_What needs to be done_.
What is the number of lines in the data below that contain "acswift"? Reply with the number only.

_Task inputs_.
Start of Block
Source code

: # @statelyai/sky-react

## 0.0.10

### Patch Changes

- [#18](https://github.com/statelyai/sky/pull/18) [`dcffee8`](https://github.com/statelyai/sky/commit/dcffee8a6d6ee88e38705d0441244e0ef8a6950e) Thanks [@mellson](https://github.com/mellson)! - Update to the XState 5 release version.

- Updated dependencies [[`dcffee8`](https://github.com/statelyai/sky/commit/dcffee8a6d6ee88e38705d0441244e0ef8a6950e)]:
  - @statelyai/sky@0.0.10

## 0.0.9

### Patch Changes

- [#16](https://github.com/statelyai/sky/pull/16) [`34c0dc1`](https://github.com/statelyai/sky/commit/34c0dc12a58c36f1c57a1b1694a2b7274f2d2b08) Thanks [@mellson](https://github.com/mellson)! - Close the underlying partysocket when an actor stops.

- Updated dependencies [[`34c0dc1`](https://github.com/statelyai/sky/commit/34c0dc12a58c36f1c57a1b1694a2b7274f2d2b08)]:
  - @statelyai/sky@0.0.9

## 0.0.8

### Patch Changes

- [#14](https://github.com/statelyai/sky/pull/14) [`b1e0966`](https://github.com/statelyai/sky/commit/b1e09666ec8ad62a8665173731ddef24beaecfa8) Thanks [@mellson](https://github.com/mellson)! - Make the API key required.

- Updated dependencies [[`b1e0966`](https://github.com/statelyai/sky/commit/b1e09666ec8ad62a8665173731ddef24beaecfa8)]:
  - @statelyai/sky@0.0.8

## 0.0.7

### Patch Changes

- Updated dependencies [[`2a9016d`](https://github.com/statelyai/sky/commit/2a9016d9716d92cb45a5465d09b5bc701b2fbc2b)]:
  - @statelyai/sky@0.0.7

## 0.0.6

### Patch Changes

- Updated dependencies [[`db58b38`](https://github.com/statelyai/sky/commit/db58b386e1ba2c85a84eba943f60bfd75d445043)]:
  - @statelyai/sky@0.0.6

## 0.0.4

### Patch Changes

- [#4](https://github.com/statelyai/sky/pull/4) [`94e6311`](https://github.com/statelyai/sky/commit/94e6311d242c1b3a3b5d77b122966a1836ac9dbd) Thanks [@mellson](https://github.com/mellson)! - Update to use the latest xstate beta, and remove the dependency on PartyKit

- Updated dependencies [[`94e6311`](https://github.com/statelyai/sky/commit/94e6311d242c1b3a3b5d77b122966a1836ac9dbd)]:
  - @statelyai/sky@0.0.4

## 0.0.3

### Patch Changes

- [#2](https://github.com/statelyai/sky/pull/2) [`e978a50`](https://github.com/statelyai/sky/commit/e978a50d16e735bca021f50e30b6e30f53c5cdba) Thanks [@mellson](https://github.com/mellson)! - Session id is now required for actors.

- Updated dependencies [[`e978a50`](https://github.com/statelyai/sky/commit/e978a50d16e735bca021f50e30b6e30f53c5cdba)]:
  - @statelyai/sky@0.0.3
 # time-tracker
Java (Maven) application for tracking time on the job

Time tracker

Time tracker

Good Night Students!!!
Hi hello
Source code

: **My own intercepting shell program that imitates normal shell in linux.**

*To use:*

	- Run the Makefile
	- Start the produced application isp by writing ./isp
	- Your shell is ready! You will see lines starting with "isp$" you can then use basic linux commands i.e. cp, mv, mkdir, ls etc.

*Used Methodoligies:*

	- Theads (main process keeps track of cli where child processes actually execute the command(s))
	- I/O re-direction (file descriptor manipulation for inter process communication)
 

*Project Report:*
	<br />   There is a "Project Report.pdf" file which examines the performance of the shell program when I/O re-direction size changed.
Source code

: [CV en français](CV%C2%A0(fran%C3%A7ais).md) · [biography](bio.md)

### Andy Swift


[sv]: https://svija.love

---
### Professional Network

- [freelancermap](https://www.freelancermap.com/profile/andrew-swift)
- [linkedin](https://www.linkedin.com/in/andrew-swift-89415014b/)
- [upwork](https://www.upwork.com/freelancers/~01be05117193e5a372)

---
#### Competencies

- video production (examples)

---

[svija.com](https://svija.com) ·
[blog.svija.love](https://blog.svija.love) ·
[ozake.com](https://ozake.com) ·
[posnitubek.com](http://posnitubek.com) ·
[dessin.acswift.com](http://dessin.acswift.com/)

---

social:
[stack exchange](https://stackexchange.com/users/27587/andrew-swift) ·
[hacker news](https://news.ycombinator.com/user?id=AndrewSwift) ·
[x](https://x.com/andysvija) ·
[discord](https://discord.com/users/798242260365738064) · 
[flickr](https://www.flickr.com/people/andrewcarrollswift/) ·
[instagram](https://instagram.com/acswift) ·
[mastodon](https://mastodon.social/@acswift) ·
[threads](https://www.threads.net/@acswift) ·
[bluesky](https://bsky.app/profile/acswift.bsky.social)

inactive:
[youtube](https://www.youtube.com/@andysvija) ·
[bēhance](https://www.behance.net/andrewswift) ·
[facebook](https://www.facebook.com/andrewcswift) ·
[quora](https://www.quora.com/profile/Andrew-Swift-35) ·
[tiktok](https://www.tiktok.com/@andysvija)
End of Block
_The completed task_.
5